Music composed by M. M. Srilekha. Music released on Mayuri Audio Company. The audio was released on 28 July 2000 at Mayuri films office.

| No. | Title | Lyrics | Singer(s) | Length |
|---|---|---|---|---|
| 1. | "Chinavaada Chinavaada" | Chandrabose | Mano, Nithyasree Mahadevan | 5:41 |
| 2. | "Palakova" | Veturi | S. P. Balasubrahmanyam, Chitra | 4:34 |
| 3. | "Prema Prema Andi" | Chandrabose | Sukhwinder Singh, Sujatha | 4:36 |
| 4. | "Raashi Chooste" | Sirivennela Sitarama Sastry | Udit Narayan, Chitra | 3:49 |
| 5. | "Prema Vikramarkudu" | Chandrabose | S. P. Balasubrahmanyam, Vasundhara Das | 4:53 |
| 6. | "Vaana Kanyaka" | Veturi | S. P. Balasubrahmanyam, Chitra | 4:48 |
| Total length: |  |  |  | 24:21 |

==Reception==
Jeevi of Idlebrain wrote "This film is a cakewalk for Raghavendra Rao.
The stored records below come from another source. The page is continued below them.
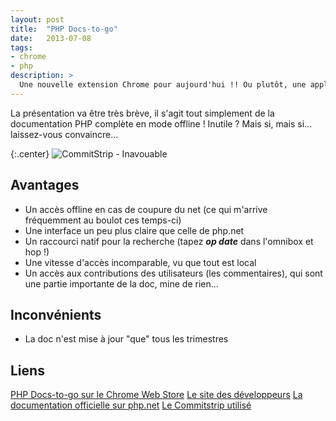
 ```yaml
---
layout: post
title:  "PHP Docs-to-go"
date:   2013-07-08
tags:
- chrome
- php
description: >
  Une nouvelle extension Chrome pour aujourd'hui !! Ou plutôt, une application : PHP Docs-to-go
---
```


La présentation va être très brève, il s'agit tout simplement de la documentation PHP complète en mode offline ! Inutile ? Mais si, mais si... laissez-vous convaincre...

{:.center}
![CommitStrip - Inavouable](https://www.commitstrip.com/wp-content/uploads/2013/06/Strips-MkTime-550-final.jpg)

## Avantages

* Un accès offline en cas de coupure du net (ce qui m'arrive fréquemment au boulot ces temps-ci)
* Une interface un peu plus claire que celle de php.net
* Un raccourci natif pour la recherche (tapez ***op date*** dans l'omnibox et hop !)
* Une vitesse d'accès incomparable, vu que tout est local
* Un accès aux contributions des utilisateurs (les commentaires), qui sont une partie importante de la doc, mine de rien...

## Inconvénients

* La doc n'est mise à jour "que" tous les trimestres

## Liens
[PHP Docs-to-go sur le Chrome Web Store](https://chrome.google.com/webstore/detail/php-docs-to-go/mlilmganaobieaclflbciblffhaagnip)
[Le site des développeurs](https://securebucket.com/)
[La documentation officielle sur php.net](https://www.php.net/manual/fr/index.php)
[Le Commitstrip utilisé](https://www.commitstrip.com/fr/2013/06/20/inavouable/)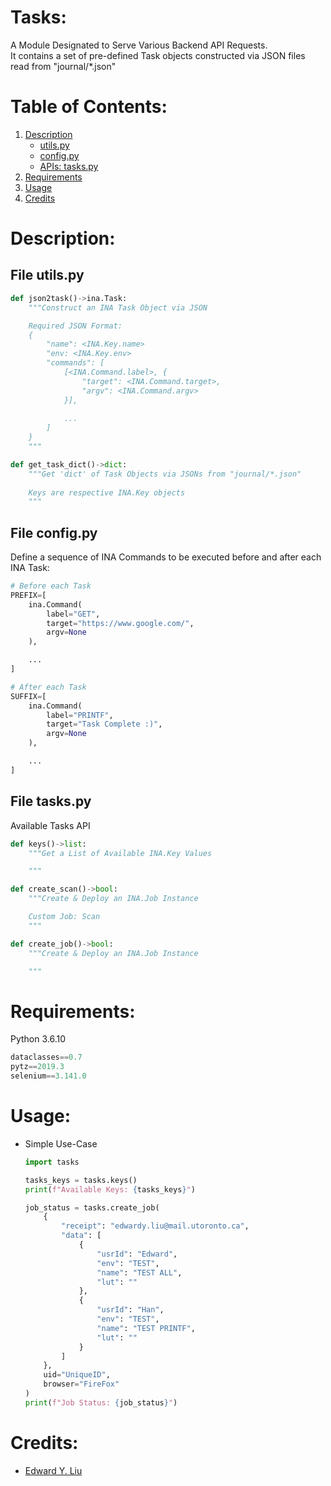 # Tasks:
A Module Designated to Serve Various Backend API Requests.
<br>
It contains a set of pre-defined Task objects constructed via JSON files read from "journal/*.json"

# Table of Contents:
1. [Description](#description)
    * [utils.py](#file-utils.py)
    * [config.py](#file-config.py)
    * [APIs: tasks.py](#file-tasks.py)
1. [Requirements](#requirements)
1. [Usage](#usage)
1. [Credits](#credits)

# Description:
## File utils.py
```python
def json2task()->ina.Task:
    """Construct an INA Task Object via JSON

    Required JSON Format:
    {
        "name": <INA.Key.name>
        "env: <INA.Key.env>
        "commands": [
            [<INA.Command.label>, {
                "target": <INA.Command.target>,
                "argv": <INA.Command.argv>
            }], 
            
            ...
        ]
    }
    """

def get_task_dict()->dict:
    """Get 'dict' of Task Objects via JSONs from "journal/*.json"
    
    Keys are respective INA.Key objects
    """
```

## File config.py
Define a sequence of INA Commands to be executed before and after each INA Task:
```python
# Before each Task
PREFIX=[
    ina.Command(
        label="GET",
        target="https://www.google.com/",
        argv=None
    ),

    ...
]

# After each Task
SUFFIX=[
    ina.Command(
        label="PRINTF",
        target="Task Complete :)",
        argv=None
    ),

    ...
]
```

## File tasks.py
Available Tasks API
```python
def keys()->list:
    """Get a List of Available INA.Key Values

    """

def create_scan()->bool:
    """Create & Deploy an INA.Job Instance

    Custom Job: Scan
    """

def create_job()->bool:
    """Create & Deploy an INA.Job Instance

    """
```

# Requirements:
Python 3.6.10
```python
dataclasses==0.7
pytz==2019.3
selenium==3.141.0
```

# Usage:
* Simple Use-Case
    ```python
    import tasks

    tasks_keys = tasks.keys()
    print(f"Available Keys: {tasks_keys}")

    job_status = tasks.create_job(
        {
            "receipt": "edwardy.liu@mail.utoronto.ca",
            "data": [
                {
                    "usrId": "Edward",
                    "env": "TEST",
                    "name": "TEST ALL",
                    "lut": ""
                },
                {
                    "usrId": "Han",
                    "env": "TEST",
                    "name": "TEST PRINTF",
                    "lut": ""
                }
            ]
        },
        uid="UniqueID",
        browser="FireFox"
    )
    print(f"Job Status: {job_status}")
    ```

# Credits:
* [Edward Y. Liu](edwardy.liu@mail.utoronto.ca)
He stuffed this film with all commercial elements and glamour (fruits, flowers, pots along with the heroines, that is!)". Andhra Today wrote "Tormented hero and two heroines have become routine ingredients of a love triangle and as a seeker of variety, the director has introduced three heroines which don't seem to make much dent in making the movie a hit. Although the first half is racy with love sequences in the backdrop of the college, rest of it goes on in quite a routine manner". Indiainfo wrote "The film is watchable for the entertaining pace maintained throughout by the director. Coming to the acting credits, all the lead actors have done their part well, having done such roles many times before. Photography by Srinivas Reddy is the highlight of the film. Srilekha has come out with some hum able tunes and they are well picturised, especially the song, Premavikramarkudu aided by excellent graphics from Mantra, the graphics department of Ramoji Film City. Janardhan Maharshi’s dialogues have the required punch".